PLAY é um espaço semanal de partilha, sugestão e crítica. O futebol espelhado no cinema, na música, na literatura. Outros mundos, o mesmo ponto de partida. Ideias soltas, filmes e livros que foram perdendo a vez na fila de espera. PLAY.

SLOW MOTION:

«FLAxFLU: 40 Minutos Antes do Nada» - Renato Terra

Abençoada rivalidade. O que seria do nosso clube sem o arqui-rival, Némesis omnipresente? O que seria do adepto comum sem o colega de trabalho de outra crença e filiação?

Todo o amor pelo emblema, pelas cores, pela instituição faz muito mais sentido quando há um alvo do outro lado. Celebrar a apropriação das vitórias, sorrir à derrota dos outros.

Esqueçam os excessos – tão frequentes -, a boçalidade, a falta de inteligência, o anti-desportivismo. Aqui fala-se do lado bom desse cruzar de espadas, dessa ânsia de suplantar o poderio opositor, de erguer a memória e histórias passadas para projetar os futuros embates.

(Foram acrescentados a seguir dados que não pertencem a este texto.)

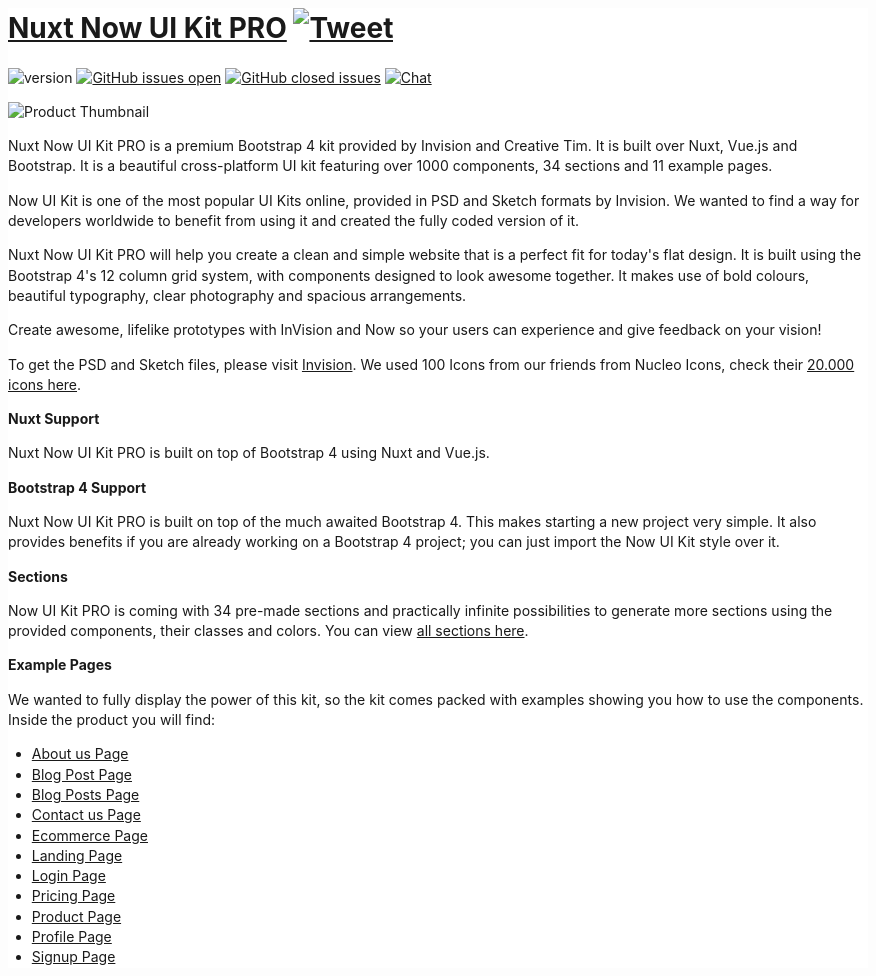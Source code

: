 # [Nuxt Now UI Kit PRO](https://demos.creative-tim.com/nuxt-now-ui-kit-pro?ref=nukp-nuxt-readme) [![Tweet](https://img.shields.io/twitter/url/http/shields.io.svg?style=social&logo=twitter)](https://twitter.com/home?status=Nuxt%20Now%20UI%20Kit%20PRO%20by%20Creative%20Tim%20https%3A//demos.creative-tim.com/nuxt-now-ui-kit-pro%20via%20%40CreativeTim)

![version](https://img.shields.io/badge/version-1.2.0-blue.svg) [![GitHub issues open](https://img.shields.io/github/issues/creativetimofficial/ct-nuxt-now-ui-kit-pro.svg?maxAge=2592000)](https://github.com/creativetimofficial/ct-nuxt-now-ui-kit-pro/issues?q=is%3Aopen+is%3Aissue) [![GitHub closed issues](https://img.shields.io/github/issues-closed-raw/creativetimofficial/ct-nuxt-now-ui-kit-pro.svg?maxAge=259200)](https://github.com/creativetimofficial/ct-nuxt-now-ui-kit-pro/issues?q=is%3Aissue+is%3Aclosed) [![Chat](https://img.shields.io/badge/chat-on%20discord-7289da.svg)](https://discord.gg/E4aHAQy)

![Product Thumbnail](https://raw.githubusercontent.com/creativetimofficial/public-assets/master/nuxt-now-ui-kit-pro/opt_nukp_nuxt_thumbnail.jpg)

Nuxt Now UI Kit PRO is a premium Bootstrap 4 kit provided by Invision and Creative Tim. It is built over Nuxt, Vue.js and Bootstrap. It is a beautiful cross-platform UI kit featuring over 1000 components, 34 sections and 11 example pages.

Now UI Kit is one of the most popular UI Kits online, provided in PSD and Sketch formats by Invision. We wanted to find a way for developers worldwide to benefit from using it and created the fully coded version of it.

Nuxt Now UI Kit PRO will help you create a clean and simple website that is a perfect fit for today's flat design. It is built using the Bootstrap 4's 12 column grid system, with components designed to look awesome together. It makes use of bold colours, beautiful typography, clear photography and spacious arrangements.

Create awesome, lifelike prototypes with InVision and Now so your users can experience and give feedback on your vision!

To get the PSD and Sketch files, please visit [Invision](https://www.invisionapp.com/inside-design/design-resources/now/?ref=creativetim). We used 100 Icons from our friends from Nucleo Icons, check their [20.000 icons here](https://nucleoapp.com/?ref=1712).

**Nuxt Support**

Nuxt Now UI Kit PRO is built on top of Bootstrap 4 using Nuxt and Vue.js.

**Bootstrap 4 Support**

Nuxt Now UI Kit PRO is built on top of the much awaited Bootstrap 4. This makes starting a new project very simple. It also provides benefits if you are already working on a Bootstrap 4 project; you can just import the Now UI Kit style over it.

**Sections**

Now UI Kit PRO is coming with 34 pre-made sections and practically infinite possibilities to generate more sections using the provided components, their classes and colors. You can view [all sections here](https://demos.creative-tim.com/nuxt-now-ui-kit-pro/#/sections?ref=nukp-nuxt-readme).

**Example Pages**

We wanted to fully display the power of this kit, so the kit comes packed with examples showing you how to use the components. Inside the product you will find:

- [About us Page](https://demos.creative-tim.com/nuxt-now-ui-kit-pro/about?ref=nukp-nuxt-readme)
- [Blog Post Page](https://demos.creative-tim.com/nuxt-now-ui-kit-pro/blog-post?ref=nukp-nuxt-readme)
- [Blog Posts Page](https://demos.creative-tim.com/nuxt-now-ui-kit-pro/blog-posts?ref=nukp-nuxt-readme)
- [Contact us Page](https://demos.creative-tim.com/nuxt-now-ui-kit-pro/contact-us?ref=nukp-nuxt-readme)
- [Ecommerce Page](https://demos.creative-tim.com/nuxt-now-ui-kit-pro/ecommerce?ref=nukp-nuxt-readme)
- [Landing Page](https://demos.creative-tim.com/nuxt-now-ui-kit-pro/landing?ref=nukp-nuxt-readme)
- [Login Page](https://demos.creative-tim.com/nuxt-now-ui-kit-pro/login?ref=nukp-nuxt-readme)
- [Pricing Page](https://demos.creative-tim.com/nuxt-now-ui-kit-pro/pricing?ref=nukp-nuxt-readme)
- [Product Page](https://demos.creative-tim.com/nuxt-now-ui-kit-pro/product?ref=nukp-nuxt-readme)
- [Profile Page](https://demos.creative-tim.com/nuxt-now-ui-kit-pro/profile?ref=nukp-nuxt-readme)
- [Signup Page](https://demos.creative-tim.com/nuxt-now-ui-kit-pro/signup?ref=nukp-nuxt-readme)
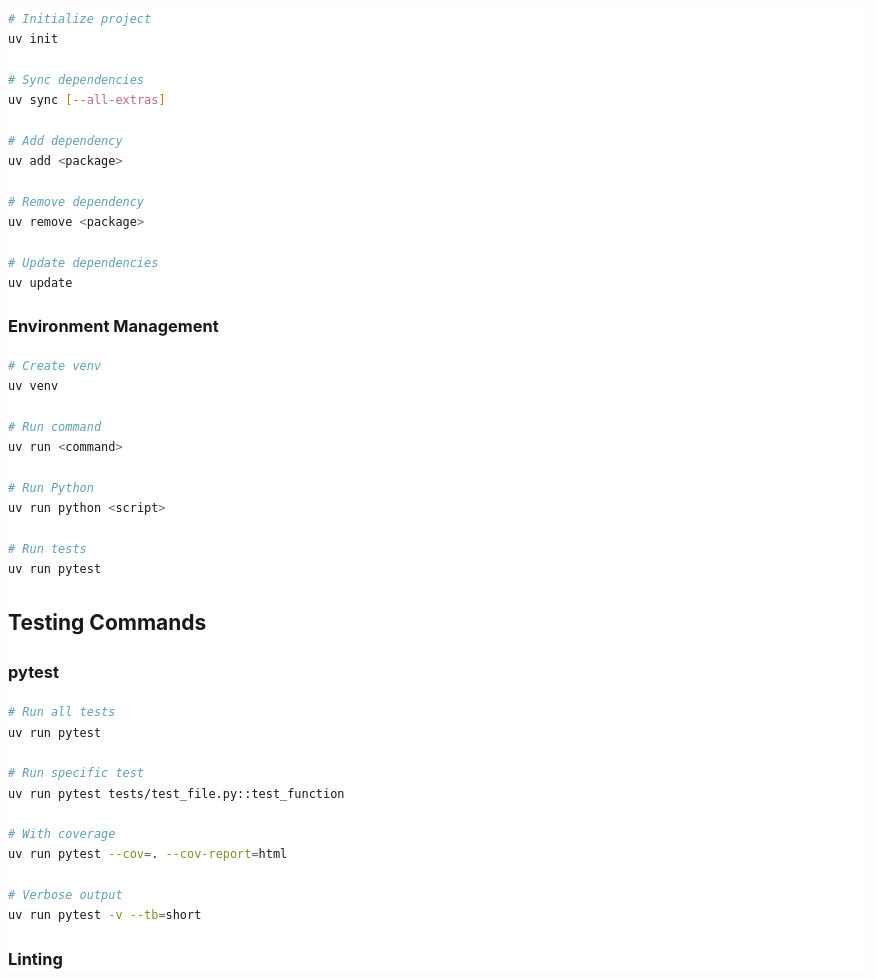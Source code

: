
 ```bash
# Initialize project
uv init

# Sync dependencies
uv sync [--all-extras]

# Add dependency
uv add <package>

# Remove dependency
uv remove <package>

# Update dependencies
uv update
```

### Environment Management

```bash
# Create venv
uv venv

# Run command
uv run <command>

# Run Python
uv run python <script>

# Run tests
uv run pytest
```

## Testing Commands

### pytest

```bash
# Run all tests
uv run pytest

# Run specific test
uv run pytest tests/test_file.py::test_function

# With coverage
uv run pytest --cov=. --cov-report=html

# Verbose output
uv run pytest -v --tb=short
```

### Linting

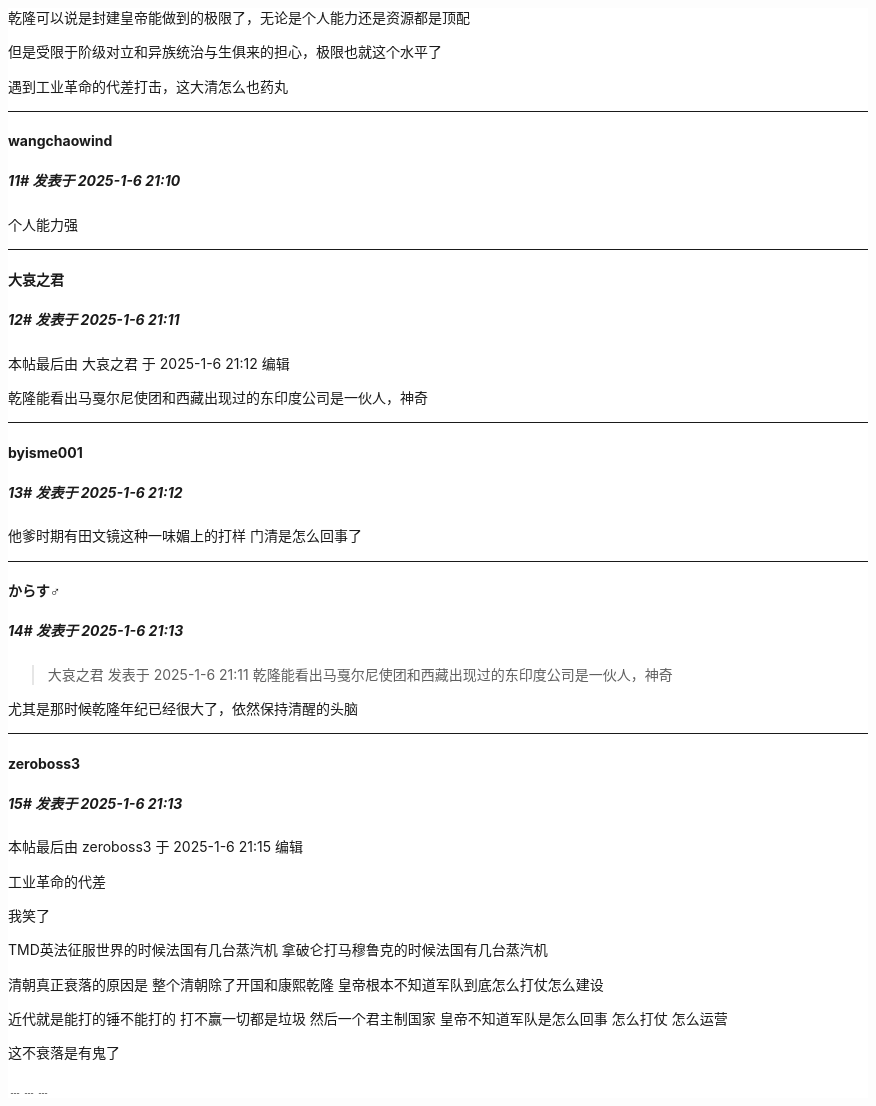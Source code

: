 乾隆可以说是封建皇帝能做到的极限了，无论是个人能力还是资源都是顶配

但是受限于阶级对立和异族统治与生俱来的担心，极限也就这个水平了

遇到工业革命的代差打击，这大清怎么也药丸

*****

####  wangchaowind  
##### 11#       发表于 2025-1-6 21:10

个人能力强

*****

####  大哀之君  
##### 12#       发表于 2025-1-6 21:11

 本帖最后由 大哀之君 于 2025-1-6 21:12 编辑 

乾隆能看出马戛尔尼使团和西藏出现过的东印度公司是一伙人，神奇

*****

####  byisme001  
##### 13#       发表于 2025-1-6 21:12

他爹时期有田文镜这种一味媚上的打样 门清是怎么回事了

*****

####  からす♂  
##### 14#       发表于 2025-1-6 21:13

<blockquote>大哀之君 发表于 2025-1-6 21:11
乾隆能看出马戛尔尼使团和西藏出现过的东印度公司是一伙人，神奇</blockquote>
尤其是那时候乾隆年纪已经很大了，依然保持清醒的头脑

*****

####  zeroboss3  
##### 15#       发表于 2025-1-6 21:13

 本帖最后由 zeroboss3 于 2025-1-6 21:15 编辑 

工业革命的代差 

我笑了 

TMD英法征服世界的时候法国有几台蒸汽机 拿破仑打马穆鲁克的时候法国有几台蒸汽机

清朝真正衰落的原因是 整个清朝除了开国和康熙乾隆 皇帝根本不知道军队到底怎么打仗怎么建设 

近代就是能打的锤不能打的 打不赢一切都是垃圾 然后一个君主制国家 皇帝不知道军队是怎么回事 怎么打仗 怎么运营

这不衰落是有鬼了

﹍﹍﹍
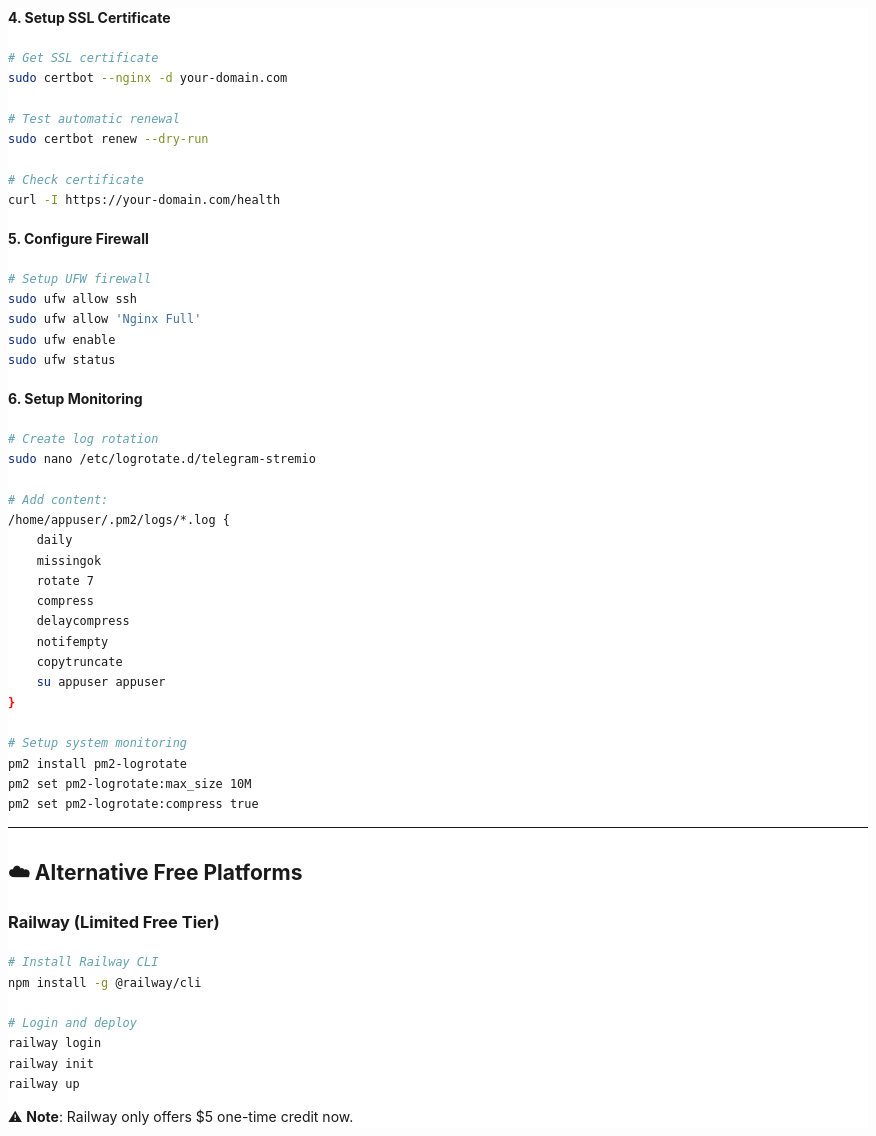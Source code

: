 #### 4. Setup SSL Certificate
```bash
# Get SSL certificate
sudo certbot --nginx -d your-domain.com

# Test automatic renewal
sudo certbot renew --dry-run

# Check certificate
curl -I https://your-domain.com/health
```

#### 5. Configure Firewall
```bash
# Setup UFW firewall
sudo ufw allow ssh
sudo ufw allow 'Nginx Full'
sudo ufw enable
sudo ufw status
```

#### 6. Setup Monitoring
```bash
# Create log rotation
sudo nano /etc/logrotate.d/telegram-stremio

# Add content:
/home/appuser/.pm2/logs/*.log {
    daily
    missingok
    rotate 7
    compress
    delaycompress
    notifempty
    copytruncate
    su appuser appuser
}

# Setup system monitoring
pm2 install pm2-logrotate
pm2 set pm2-logrotate:max_size 10M
pm2 set pm2-logrotate:compress true
```

---

## ☁️ Alternative Free Platforms

### Railway (Limited Free Tier)
```bash
# Install Railway CLI
npm install -g @railway/cli

# Login and deploy
railway login
railway init
railway up
```
⚠️ **Note**: Railway only offers $5 one-time credit now.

Poucos duelos no mundo têm a riqueza do FlaxFlu. Flamengo e Fluminense, gigantes cariocas, representantes oficiosos de classes sociais e formas de estar na vida.

Neste documentário há preciosidades impagáveis. Frases soberbas, disparadas naquela insolência carioca e que só os cariocas sabem ter. Há figuras públicas – músicos, atores, apresentadores de televisão – e relatos de dérbis devidamente gravados nas memórias individuais.

Recorda-se Chico Buarque e uma frase pungente: «Ser Flamengo é falta de imaginação».

Há Romário, há o cântico de Assis ( «Recordar é viver, Assis acabou com você!») e a devoção a Zico.

«O único homem bonito na Terra foi o Zico nos anos 80».

Há provocação explícita: «Ser Fluminense é ser um pioneiro das divisões secundárias».
Há superstição pueril: «Quando o Flu ataca eu abano a televisão. É para ver se os desequilibro».

Há uma união de «mais de 40 anos» e um sorriso desdentado. «Anteciparam um Fla-Flu para o dia do meu casamento. Tive de casar um ano depois pelo Civil».

E há a conclusão recíproca e comum. Uma das poucas a unir Mengão e Fluzão.  
«Bendita a mulher que é amada como um clube».

Eu amo o futebol. 

 
PS: «As Mil e Uma Noites: o Desolado» - Miguel Gomes
Quando este texto for publicado, já todos saberemos qual será o próximo Governo. Não pretendo trazer para este espaço nobre - se me permitem um raro auto-elogio - as diatribes da Política, nem ouso influenciar quem quer que seja. Aproveito, porém, para sugerir este filme, que se revela uma verdadeira lição social.

Para os que têm memória curta e se esqueceram nas últimas semanas de tudo o que tivemos de suportar nos últimos anos. Mas também para quem não se conforma com a apologia da precariedade e com a ideologia da miséria cultural.

Um excelente filme português para, enfim, todos os portugueses.




VIRAR A PÁGINA:

«BÍBLIA DO FLUMINENSE» - Sérgio Trigo

Se um clube tem uma dimensão metafísica, quase religiosa, então só uma bíblia pode fazer jus ao seu historial. Esta é a do Fluminense, nasceu em dezembro de 2014 e investe grande parte das suas páginas na maravilha década de 80 do tricolor.

O tricampeonato carioca, o segundo título brasileiro, as aventuras e desventuras de personagens com a riqueza de Assis ou Renato Gaúcho. Para aficionados do Flu e apaixonados pelas boas estórias que o mundo do futebol nos dá.
 

SOUNDCHECK:

«INCOMPATIBILIDADE DE GÉNIOS» - João Bosco

O livro é do Fluminense, a música canta o Flamengo. E logo pela voz de Caetano Veloso, Chico Buarque e João Bosco, três figuras sagradas da música brasileira. Para ouvir devagarinho.

«Dotô,
jogava o Flamengo, eu queria escutar.
Chegou,
Mudou de estação, começou a cantar.
Tem mais,
Um cisco no olho, ela em vez de assoprar,
Sem dó falou,
sem dó falou ,que por ela eu podia cegar»
.




PS: «Depression Cherry» - Beach House
Victoria Legrand e Alex Scally voltam a fazer tudo bem. Há graciosidade, há luxúria, há reflexão, há grandes canções. É a continuidade perfeita do maravilhoso Bloom e a certeza de que a dupla de Baltimore é um dos projetos artísticos mais entusiasmantes nesta década e meia do século XXI.

Sparks e Space Song são melodias encantadoras, talvez as mais preciosas dentro de uma obra unida por elos credíveis e inquebráveis.